Wednesday, April 13, 2005

The End of Rover as We Know It?

On Thursday last, the production lines at MG Rover Group's automobile factory in Longbridge, on the southwest side of Birmingham, England, came to a halt. Stocks of parts were drying up as suppliers demanded cash on delivery. Rover's fortunes since assimilation into the star-crossed British Leyland empire in 1967 have been on a roller coaster, but the latest faltering deal, with Shanghai Automotive Industry Corporation, rendered the end of Rover a reality show in the making.

Rover 2000TC

I lusted for a Rover after driving my uncle's 2000TC on California's Angeles Crest Highway in 1968. Two years later, I bought one, as rows of new Rovers sat unclaimed on the New York docks, for the grand sum of $3,395, nearly $1,000 off the sticker price. My mother, seen here at Easter 1970, was impressed.

The "poor man's Rolls," some called it, from a time when the earlier P4 and P5 Rovers were favored by bankers and solicitors - the near-luxury niche occupied by Volvo, Audi and Lexus today. The so-called "P6" (P for "postwar," 6 being the sixth such design), the 2000 series, marked Rover's entry into the sports sedan market that would be so successful for BMW just a few years later. In 1965, Rover licensed the 3.5-liter aluminum V8 engine abandoned by General Motors, creating the 3500 model that debuted two years later. The engine stayed in production for over 35 years, being used most recently in Land Rovers (now built by Ford) and the Morgan Plus 8.

I drove my Rover for fifteen years and 120,000 miles, amazing my friends who said it simply couldn't be done, that Rovers were too unreliable and hard to fix. The P6 Rover was indeed hard to fix, but for a true enthusiast no automobile is too unreliable. I soon knew every inch of that car. When it was truly worn out and in dire need of restoration I gave it away.

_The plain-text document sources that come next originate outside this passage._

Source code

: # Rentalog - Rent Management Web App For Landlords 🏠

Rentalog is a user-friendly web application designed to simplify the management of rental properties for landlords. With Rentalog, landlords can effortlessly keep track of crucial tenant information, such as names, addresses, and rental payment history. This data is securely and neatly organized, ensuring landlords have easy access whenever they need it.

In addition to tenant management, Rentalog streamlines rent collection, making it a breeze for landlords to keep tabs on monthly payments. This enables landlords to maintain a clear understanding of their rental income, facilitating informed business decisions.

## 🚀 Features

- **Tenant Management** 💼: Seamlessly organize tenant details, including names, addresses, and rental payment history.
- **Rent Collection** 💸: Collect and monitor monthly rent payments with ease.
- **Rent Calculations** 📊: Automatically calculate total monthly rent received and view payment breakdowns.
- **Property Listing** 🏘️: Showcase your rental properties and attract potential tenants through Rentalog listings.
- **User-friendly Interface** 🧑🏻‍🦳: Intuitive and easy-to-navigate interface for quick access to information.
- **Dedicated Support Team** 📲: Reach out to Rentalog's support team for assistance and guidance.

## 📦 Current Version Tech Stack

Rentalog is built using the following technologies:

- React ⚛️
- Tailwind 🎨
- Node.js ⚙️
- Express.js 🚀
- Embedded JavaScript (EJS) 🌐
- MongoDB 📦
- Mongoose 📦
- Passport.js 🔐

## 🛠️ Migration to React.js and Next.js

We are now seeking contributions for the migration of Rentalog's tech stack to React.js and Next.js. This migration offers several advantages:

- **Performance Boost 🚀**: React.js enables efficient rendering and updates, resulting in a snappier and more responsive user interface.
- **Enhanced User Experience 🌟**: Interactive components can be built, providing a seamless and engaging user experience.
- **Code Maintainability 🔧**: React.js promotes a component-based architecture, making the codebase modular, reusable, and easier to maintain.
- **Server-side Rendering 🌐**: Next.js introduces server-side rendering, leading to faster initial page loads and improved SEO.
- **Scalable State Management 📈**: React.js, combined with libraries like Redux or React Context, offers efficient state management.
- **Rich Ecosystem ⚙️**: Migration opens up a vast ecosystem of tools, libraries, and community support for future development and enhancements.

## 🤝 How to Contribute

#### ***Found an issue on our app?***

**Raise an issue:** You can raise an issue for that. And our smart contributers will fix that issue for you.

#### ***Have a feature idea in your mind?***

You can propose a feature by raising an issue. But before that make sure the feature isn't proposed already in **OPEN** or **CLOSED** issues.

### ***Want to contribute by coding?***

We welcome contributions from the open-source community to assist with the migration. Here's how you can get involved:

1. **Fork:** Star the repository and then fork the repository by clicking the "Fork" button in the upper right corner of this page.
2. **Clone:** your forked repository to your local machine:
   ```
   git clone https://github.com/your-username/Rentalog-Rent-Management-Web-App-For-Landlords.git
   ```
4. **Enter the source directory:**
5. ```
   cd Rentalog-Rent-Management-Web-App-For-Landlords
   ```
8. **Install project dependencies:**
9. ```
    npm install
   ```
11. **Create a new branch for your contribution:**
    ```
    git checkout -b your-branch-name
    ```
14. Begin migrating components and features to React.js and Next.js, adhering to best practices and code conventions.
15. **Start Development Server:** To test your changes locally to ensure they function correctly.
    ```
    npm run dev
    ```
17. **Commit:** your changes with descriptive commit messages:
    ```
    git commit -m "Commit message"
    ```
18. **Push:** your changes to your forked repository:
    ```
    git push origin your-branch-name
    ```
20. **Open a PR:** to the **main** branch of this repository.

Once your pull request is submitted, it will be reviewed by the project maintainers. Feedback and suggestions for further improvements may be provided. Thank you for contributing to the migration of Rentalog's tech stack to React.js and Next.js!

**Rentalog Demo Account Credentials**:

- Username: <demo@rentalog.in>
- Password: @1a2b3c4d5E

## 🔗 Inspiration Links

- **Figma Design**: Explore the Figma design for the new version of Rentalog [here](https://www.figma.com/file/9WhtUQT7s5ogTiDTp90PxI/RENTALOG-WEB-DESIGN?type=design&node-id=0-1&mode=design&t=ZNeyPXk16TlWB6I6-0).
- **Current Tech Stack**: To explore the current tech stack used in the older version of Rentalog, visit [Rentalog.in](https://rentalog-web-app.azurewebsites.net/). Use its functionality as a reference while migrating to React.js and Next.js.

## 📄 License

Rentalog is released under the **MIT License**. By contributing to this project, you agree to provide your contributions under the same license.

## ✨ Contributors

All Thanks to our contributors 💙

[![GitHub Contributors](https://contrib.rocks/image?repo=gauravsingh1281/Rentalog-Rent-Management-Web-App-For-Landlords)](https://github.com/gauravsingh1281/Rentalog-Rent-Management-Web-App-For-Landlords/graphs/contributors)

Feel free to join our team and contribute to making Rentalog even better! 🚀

Some will say the end of Rover as we knew it came when BL, as British Leyland became known, replaced the P6 with the SD1 model, a less-sophisticated car showing Triumph influence, in 1976. Others point to the Hondification of Rover, the new 800 series (sold as "Sterling" in the USA) that was a Honda/Acura Legend in all but nameplate. The current Rovers, the 75, 45 and 25 models, are British designs once again, but hardly the spirited, nimbly-handling bank vaults that were the P6 series.

As this episode of the CarPort is posted, the British government has come up with a £6.5 million loan, enough to keep production going for a week, and the MG Rover directors have pledged £49 million in collateral toward bank loans. The Chinese meanwhile, sensing a buyer's market, are biding their time. Will there continue to be a Rover as we know it? We don't yet know, nor do we know when we will know.